And that’s not all the carving that’s being done to Prussia. Sorbian Lusatia has already been mentioned – most of it lies in Prussia, so if it gets singled out for “national self-determination”, that’s yet more amputations.
Oh, and Berlin. Berlin must be controlled by all Entente powers together, even if their Entente is not too cordial anymore. It’s probably moving towards a status as a free city.
Which leaves those parts of Brandenburg, Hannover, Schleswig-Holstein and Westphalia which are occupied (or earmarked for occupation) by Anglo-American forces. I have finally made up my mind about the US, and I will disclose this and how it affects British policy in the next update, too. Long story short, though: the British will see the writing on the wall and make sure they have some client states in Germany, too. Would they weld Schleswig-Holstein, Hannover, Westphalia, and “their” parts of Brandenburg and Northern Saxony together into a new “rump Western Former Prussia” or perhaps a “Northern German Republic”? I’m not sure – they could just let each province transform into an independent republic.

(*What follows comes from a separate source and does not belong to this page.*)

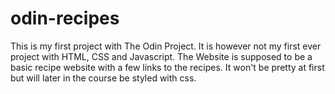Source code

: # odin-recipes
This is my first project with The Odin Project. It is however not my first ever project with HTML, CSS and Javascript. The Website is supposed to be a basic recipe website with a few links to the recipes. It won't be pretty at first but will later in the course be styled with css.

What I’m pretty sure about is that Hamburg, Bremen and Lübeck maintain their status as free cities, and that quiet Mecklenburg (both grand duchies unified, Friedrich Franz IV. was administering Strelitz, too, anyway after Adolf Friedrich’s suicide) remains a Grand Duchy, albeit probably with a more parliamentary constitution. Friedrich Franz was neither anti-parliamentary, nor was he particularly happy with the expansionist war plans. Oldenburg, on the other hand, is ripe for republicanisation or absorption into Hannover, even under British control, given its Grand Duke Friedrich August’s militarist stance and his own unpopularity.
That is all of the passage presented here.